Green Power a Victim of Own Success Down Under as Costs Plunge
Plummeting costs for renewable energy in Australia may tilt the government toward scrapping subsidies designed to encourage use of the technology.
A sharp decline in the cost of solar and wind power has raised the prospect of ending the incentives as renewables are now able to compete or even beat fossil fuels. That may give Prime Minister Malcolm Turnbull sufficient cover to avoid setting clean energy targets as he seeks to avoid further political infighting that’s plaguing his government.
Australia, one of the largest exporters of coal and natural gas, has struggled to maintain reliable domestic power supplies and a coherent renewable energy policy over a decade of political squabbling and missteps.
While the nation has committed to subsidize clean energy via its existing Renewable Energy Target until 2020, setting a formal policy beyond that has become a battleground for the divided coalition government as it tries to balance competing energy sources amid spiraling power costs.
Energy companies in Australia are looking for “a settled bipartisan investment climate regardless of whether there are subsidies or not,” Energy Minister Josh Frydenberg said Monday at a conference in Sydney. “Industry is looking for that stability, they’re not necessarily looking for a handout.”
The cost of solar in Australia has dropped by more than 50 percent since the start of the decade and batteries will fall 60 percent by 2020, according to Frydenberg.
The declining costs of renewables means any government-provided incentive is “less of a driver today than it ever has been,” Origin Energy Ltd.
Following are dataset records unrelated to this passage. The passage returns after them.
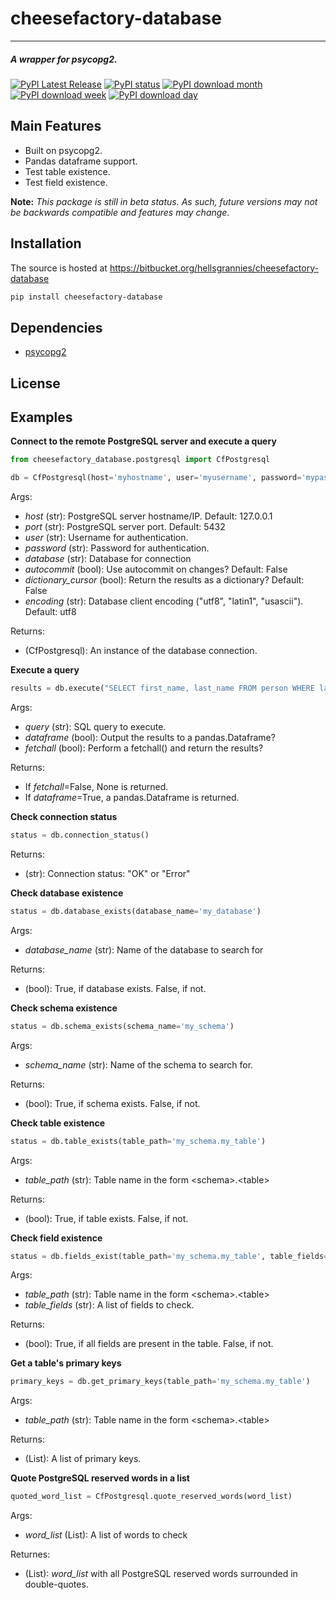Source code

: # cheesefactory-database

-----------------

##### A wrapper for psycopg2.
[![PyPI Latest Release](https://img.shields.io/pypi/v/cheesefactory-database.svg)](https://pypi.org/project/cheesefactory-database/)
[![PyPI status](https://img.shields.io/pypi/status/cheesefactory-database.svg)](https://pypi.python.org/pypi/cheesefactory-database/)
[![PyPI download month](https://img.shields.io/pypi/dm/cheesefactory-database.svg)](https://pypi.python.org/pypi/cheesefactory-database/)
[![PyPI download week](https://img.shields.io/pypi/dw/cheesefactory-database.svg)](https://pypi.python.org/pypi/cheesefactory-database/)
[![PyPI download day](https://img.shields.io/pypi/dd/cheesefactory-database.svg)](https://pypi.python.org/pypi/cheesefactory-database/)

## Main Features

* Built on psycopg2.
* Pandas dataframe support.
* Test table existence.
* Test field existence.

**Note:** _This package is still in beta status. As such, future versions may not be backwards compatible and features may change._

## Installation
The source is hosted at https://bitbucket.org/hellsgrannies/cheesefactory-database


```sh
pip install cheesefactory-database
```

## Dependencies

* [psycopg2](https://www.psycopg.org/)
  
## License

## Examples

**Connect to the remote PostgreSQL server and execute a query**

```python
from cheesefactory_database.postgresql import CfPostgresql

db = CfPostgresql(host='myhostname', user='myusername', password='mypassword', database='mydatabase')
```

Args:
* _host_ (str): PostgreSQL server hostname/IP. Default: 127.0.0.1
* _port_ (str): PostgreSQL server port. Default: 5432
* _user_ (str): Username for authentication.
* _password_ (str): Password for authentication.
* _database_ (str): Database for connection
* _autocommit_ (bool): Use autocommit on changes? Default: False
* _dictionary_cursor_ (bool): Return the results as a dictionary? Default: False
* _encoding_ (str): Database client encoding ("utf8", "latin1", "usascii"). Default: utf8

Returns:
* (CfPostgresql): An instance of the database connection.

**Execute a query**

```python
results = db.execute("SELECT first_name, last_name FROM person WHERE last_name = 'Smith'")
```
Args:
* _query_ (str): SQL query to execute.
* _dataframe_ (bool): Output the results to a pandas.Dataframe?
* _fetchall_ (bool): Perform a fetchall() and return the results?

Returns:
* If _fetchall_=False, None is returned.
* If _dataframe_=True, a pandas.Dataframe is returned.

**Check connection status**

```python
status = db.connection_status()
```

Returns:
* (str): Connection status: "OK" or "Error"

**Check database existence**

```python
status = db.database_exists(database_name='my_database')
```

Args:
* _database_name_ (str): Name of the database to search for

Returns:
* (bool): True, if database exists. False, if not.

**Check schema existence**

```python
status = db.schema_exists(schema_name='my_schema')
```

Args:
* _schema_name_ (str): Name of the schema to search for.

Returns:
* (bool): True, if schema exists. False, if not.

**Check table existence**

```python
status = db.table_exists(table_path='my_schema.my_table')
```

Args:
* _table_path_ (str): Table name in the form &lt;schema>.&lt;table>

Returns:
* (bool): True, if table exists. False, if not.

**Check field existence**

```python
status = db.fields_exist(table_path='my_schema.my_table', table_fields=['first_name', 'last_name'])
```

Args:
* _table_path_ (str): Table name in the form &lt;schema>.&lt;table>
* _table_fields_ (str): A list of fields to check.

Returns:
* (bool): True, if all fields are present in the table. False, if not.

**Get a table's primary keys**

```python
primary_keys = db.get_primary_keys(table_path='my_schema.my_table')
```

Args:
* _table_path_ (str): Table name in the form &lt;schema>.&lt;table>

Returns:
* (List): A list of primary keys.

**Quote PostgreSQL reserved words in a list**

```python
quoted_word_list = CfPostgresql.quote_reserved_words(word_list)
```

Args:
* _word_list_ (List): A list of words to check

Returnes:
* (List): _word_list_ with all PostgreSQL reserved words surrounded in double-quotes.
Chief Executive Frank Calabria said Tuesday at a press conference. The more important issue is getting investment certainty once the existing program ends in 2020 and it remains critical to have some form of government-mandated target to ensure reliability of the grid and meet emissions-reduction goals.
Even if falling costs mean subsidies aren’t needed, scaling back the proposed clean energy target would be the wrong response for investors in the sector, said Leonard Quong, an associate with Bloomberg New Energy Finance in Sydney.
“Providing a long-term policy target gives industry the opportunity to efficiently manage and invest in their own assets,” said Quong.
“Removing this certainty decreases market transparency, meaning greater risk to investors and consumers.”